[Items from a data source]
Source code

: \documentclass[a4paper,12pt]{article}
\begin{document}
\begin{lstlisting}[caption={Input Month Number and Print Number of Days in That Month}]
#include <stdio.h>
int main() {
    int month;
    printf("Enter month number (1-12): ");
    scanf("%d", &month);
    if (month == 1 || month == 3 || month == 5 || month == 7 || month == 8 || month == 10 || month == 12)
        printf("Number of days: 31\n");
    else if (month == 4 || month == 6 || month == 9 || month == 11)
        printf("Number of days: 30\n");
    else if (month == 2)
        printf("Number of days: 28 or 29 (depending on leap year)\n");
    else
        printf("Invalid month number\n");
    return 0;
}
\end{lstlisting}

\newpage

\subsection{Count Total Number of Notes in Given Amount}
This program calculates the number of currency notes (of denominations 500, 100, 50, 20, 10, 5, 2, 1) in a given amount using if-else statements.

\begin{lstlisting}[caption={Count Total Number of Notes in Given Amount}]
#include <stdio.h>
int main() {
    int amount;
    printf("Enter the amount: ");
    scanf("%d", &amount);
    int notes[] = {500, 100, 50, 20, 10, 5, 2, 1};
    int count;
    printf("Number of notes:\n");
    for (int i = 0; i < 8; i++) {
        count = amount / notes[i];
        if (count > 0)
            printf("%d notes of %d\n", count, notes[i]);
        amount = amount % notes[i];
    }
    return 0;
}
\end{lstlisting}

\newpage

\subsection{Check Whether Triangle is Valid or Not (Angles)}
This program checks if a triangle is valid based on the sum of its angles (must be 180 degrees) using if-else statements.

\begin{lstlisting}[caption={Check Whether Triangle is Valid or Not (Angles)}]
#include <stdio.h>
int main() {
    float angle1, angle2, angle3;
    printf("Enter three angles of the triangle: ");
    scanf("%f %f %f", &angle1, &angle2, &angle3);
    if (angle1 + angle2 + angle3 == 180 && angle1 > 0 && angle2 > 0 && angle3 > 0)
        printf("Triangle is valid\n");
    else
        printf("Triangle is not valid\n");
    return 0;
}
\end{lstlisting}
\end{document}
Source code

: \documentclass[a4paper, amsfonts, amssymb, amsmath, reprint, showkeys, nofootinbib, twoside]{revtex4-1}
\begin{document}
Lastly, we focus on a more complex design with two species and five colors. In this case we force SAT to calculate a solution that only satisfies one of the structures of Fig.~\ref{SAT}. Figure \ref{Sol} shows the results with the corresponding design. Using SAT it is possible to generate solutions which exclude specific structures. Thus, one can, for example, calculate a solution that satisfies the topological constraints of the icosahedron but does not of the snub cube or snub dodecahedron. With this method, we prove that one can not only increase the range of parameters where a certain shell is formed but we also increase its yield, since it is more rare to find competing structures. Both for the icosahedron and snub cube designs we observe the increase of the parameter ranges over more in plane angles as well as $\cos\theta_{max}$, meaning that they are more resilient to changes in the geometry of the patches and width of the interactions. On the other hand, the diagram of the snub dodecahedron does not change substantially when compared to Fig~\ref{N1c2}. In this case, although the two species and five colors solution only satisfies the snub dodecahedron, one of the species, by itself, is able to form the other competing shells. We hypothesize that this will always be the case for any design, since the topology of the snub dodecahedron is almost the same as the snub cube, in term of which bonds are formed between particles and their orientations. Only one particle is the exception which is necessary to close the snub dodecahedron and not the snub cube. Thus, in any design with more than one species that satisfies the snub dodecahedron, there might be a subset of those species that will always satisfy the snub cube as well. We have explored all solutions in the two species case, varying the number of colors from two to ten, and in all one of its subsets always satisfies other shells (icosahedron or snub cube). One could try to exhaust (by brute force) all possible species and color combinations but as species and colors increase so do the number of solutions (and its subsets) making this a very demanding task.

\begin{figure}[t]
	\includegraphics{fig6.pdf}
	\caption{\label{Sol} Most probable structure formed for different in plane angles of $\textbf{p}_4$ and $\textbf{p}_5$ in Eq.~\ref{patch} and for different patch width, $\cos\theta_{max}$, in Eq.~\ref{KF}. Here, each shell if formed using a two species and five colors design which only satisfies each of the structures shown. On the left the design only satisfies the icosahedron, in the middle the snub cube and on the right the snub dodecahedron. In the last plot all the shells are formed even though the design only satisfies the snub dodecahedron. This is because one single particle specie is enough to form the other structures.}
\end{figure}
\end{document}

## YOUR INSTRUCTIONS
All entries must be duplicated exactly, with none left out.

## THE COMPLETED TASK
Source code

: \documentclass[a4paper,12pt]{article}
\begin{document}
\begin{lstlisting}[caption={Input Month Number and Print Number of Days in That Month}]
#include <stdio.h>
int main() {
    int month;
    printf("Enter month number (1-12): ");
    scanf("%d", &month);
    if (month == 1 || month == 3 || month == 5 || month == 7 || month == 8 || month == 10 || month == 12)
        printf("Number of days: 31\n");
    else if (month == 4 || month == 6 || month == 9 || month == 11)
        printf("Number of days: 30\n");
    else if (month == 2)
        printf("Number of days: 28 or 29 (depending on leap year)\n");
    else
        printf("Invalid month number\n");
    return 0;
}
\end{lstlisting}

\newpage

\subsection{Count Total Number of Notes in Given Amount}
This program calculates the number of currency notes (of denominations 500, 100, 50, 20, 10, 5, 2, 1) in a given amount using if-else statements.

\begin{lstlisting}[caption={Count Total Number of Notes in Given Amount}]
#include <stdio.h>
int main() {
    int amount;
    printf("Enter the amount: ");
    scanf("%d", &amount);
    int notes[] = {500, 100, 50, 20, 10, 5, 2, 1};
    int count;
    printf("Number of notes:\n");
    for (int i = 0; i < 8; i++) {
        count = amount / notes[i];
        if (count > 0)
            printf("%d notes of %d\n", count, notes[i]);
        amount = amount % notes[i];
    }
    return 0;
}
\end{lstlisting}

\newpage

\subsection{Check Whether Triangle is Valid or Not (Angles)}
This program checks if a triangle is valid based on the sum of its angles (must be 180 degrees) using if-else statements.

\begin{lstlisting}[caption={Check Whether Triangle is Valid or Not (Angles)}]
#include <stdio.h>
int main() {
    float angle1, angle2, angle3;
    printf("Enter three angles of the triangle: ");
    scanf("%f %f %f", &angle1, &angle2, &angle3);
    if (angle1 + angle2 + angle3 == 180 && angle1 > 0 && angle2 > 0 && angle3 > 0)
        printf("Triangle is valid\n");
    else
        printf("Triangle is not valid\n");
    return 0;
}
\end{lstlisting}
\end{document}
Source code

: \documentclass[a4paper, amsfonts, amssymb, amsmath, reprint, showkeys, nofootinbib, twoside]{revtex4-1}
\begin{document}
Lastly, we focus on a more complex design with two species and five colors. In this case we force SAT to calculate a solution that only satisfies one of the structures of Fig.~\ref{SAT}. Figure \ref{Sol} shows the results with the corresponding design. Using SAT it is possible to generate solutions which exclude specific structures. Thus, one can, for example, calculate a solution that satisfies the topological constraints of the icosahedron but does not of the snub cube or snub dodecahedron. With this method, we prove that one can not only increase the range of parameters where a certain shell is formed but we also increase its yield, since it is more rare to find competing structures. Both for the icosahedron and snub cube designs we observe the increase of the parameter ranges over more in plane angles as well as $\cos\theta_{max}$, meaning that they are more resilient to changes in the geometry of the patches and width of the interactions. On the other hand, the diagram of the snub dodecahedron does not change substantially when compared to Fig~\ref{N1c2}. In this case, although the two species and five colors solution only satisfies the snub dodecahedron, one of the species, by itself, is able to form the other competing shells. We hypothesize that this will always be the case for any design, since the topology of the snub dodecahedron is almost the same as the snub cube, in term of which bonds are formed between particles and their orientations. Only one particle is the exception which is necessary to close the snub dodecahedron and not the snub cube. Thus, in any design with more than one species that satisfies the snub dodecahedron, there might be a subset of those species that will always satisfy the snub cube as well. We have explored all solutions in the two species case, varying the number of colors from two to ten, and in all one of its subsets always satisfies other shells (icosahedron or snub cube). One could try to exhaust (by brute force) all possible species and color combinations but as species and colors increase so do the number of solutions (and its subsets) making this a very demanding task.

\begin{figure}[t]
	\includegraphics{fig6.pdf}
	\caption{\label{Sol} Most probable structure formed for different in plane angles of $\textbf{p}_4$ and $\textbf{p}_5$ in Eq.~\ref{patch} and for different patch width, $\cos\theta_{max}$, in Eq.~\ref{KF}. Here, each shell if formed using a two species and five colors design which only satisfies each of the structures shown. On the left the design only satisfies the icosahedron, in the middle the snub cube and on the right the snub dodecahedron. In the last plot all the shells are formed even though the design only satisfies the snub dodecahedron. This is because one single particle specie is enough to form the other structures.}
\end{figure}
\end{document}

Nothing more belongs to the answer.